**Your goal**
Repeat exactly the lines from the start of the entries below through the line containing "1.8., p. 12]". Omit the rest.

(Records for processing Opens)

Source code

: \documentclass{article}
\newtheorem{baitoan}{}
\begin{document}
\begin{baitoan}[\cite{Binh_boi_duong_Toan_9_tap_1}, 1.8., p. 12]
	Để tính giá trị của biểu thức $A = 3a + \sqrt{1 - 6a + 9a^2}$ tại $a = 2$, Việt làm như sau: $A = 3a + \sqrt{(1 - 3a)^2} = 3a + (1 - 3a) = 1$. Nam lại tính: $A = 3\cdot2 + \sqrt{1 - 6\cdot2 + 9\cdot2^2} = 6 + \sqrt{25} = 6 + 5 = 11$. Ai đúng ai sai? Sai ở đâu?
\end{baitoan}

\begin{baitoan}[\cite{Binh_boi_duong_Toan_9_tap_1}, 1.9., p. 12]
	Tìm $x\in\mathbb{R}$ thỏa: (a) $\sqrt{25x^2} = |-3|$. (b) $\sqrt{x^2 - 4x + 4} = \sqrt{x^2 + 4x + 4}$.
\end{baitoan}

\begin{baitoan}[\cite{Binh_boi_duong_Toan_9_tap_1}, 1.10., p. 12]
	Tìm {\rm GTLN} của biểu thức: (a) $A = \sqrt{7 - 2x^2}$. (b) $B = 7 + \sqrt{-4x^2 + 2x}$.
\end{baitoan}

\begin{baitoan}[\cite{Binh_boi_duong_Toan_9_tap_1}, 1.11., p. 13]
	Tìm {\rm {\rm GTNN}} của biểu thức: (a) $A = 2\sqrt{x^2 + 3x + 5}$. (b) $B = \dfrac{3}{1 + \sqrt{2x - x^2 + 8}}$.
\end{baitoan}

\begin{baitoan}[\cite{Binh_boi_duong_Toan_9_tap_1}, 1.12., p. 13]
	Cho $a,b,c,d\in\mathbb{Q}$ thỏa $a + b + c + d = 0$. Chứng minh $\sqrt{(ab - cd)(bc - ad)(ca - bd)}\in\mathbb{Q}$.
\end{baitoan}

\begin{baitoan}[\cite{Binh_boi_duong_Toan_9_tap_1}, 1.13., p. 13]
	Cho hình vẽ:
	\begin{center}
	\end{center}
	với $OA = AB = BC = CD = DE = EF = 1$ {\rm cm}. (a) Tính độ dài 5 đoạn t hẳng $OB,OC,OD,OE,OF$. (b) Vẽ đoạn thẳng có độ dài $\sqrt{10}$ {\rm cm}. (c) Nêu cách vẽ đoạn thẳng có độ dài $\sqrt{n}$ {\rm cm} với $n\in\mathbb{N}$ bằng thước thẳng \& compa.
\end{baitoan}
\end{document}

(Records for processing Closes)

**Exercise result**
Source code

: \documentclass{article}
\newtheorem{baitoan}{}
\begin{document}
\begin{baitoan}[\cite{Binh_boi_duong_Toan_9_tap_1}, 1.8., p. 12]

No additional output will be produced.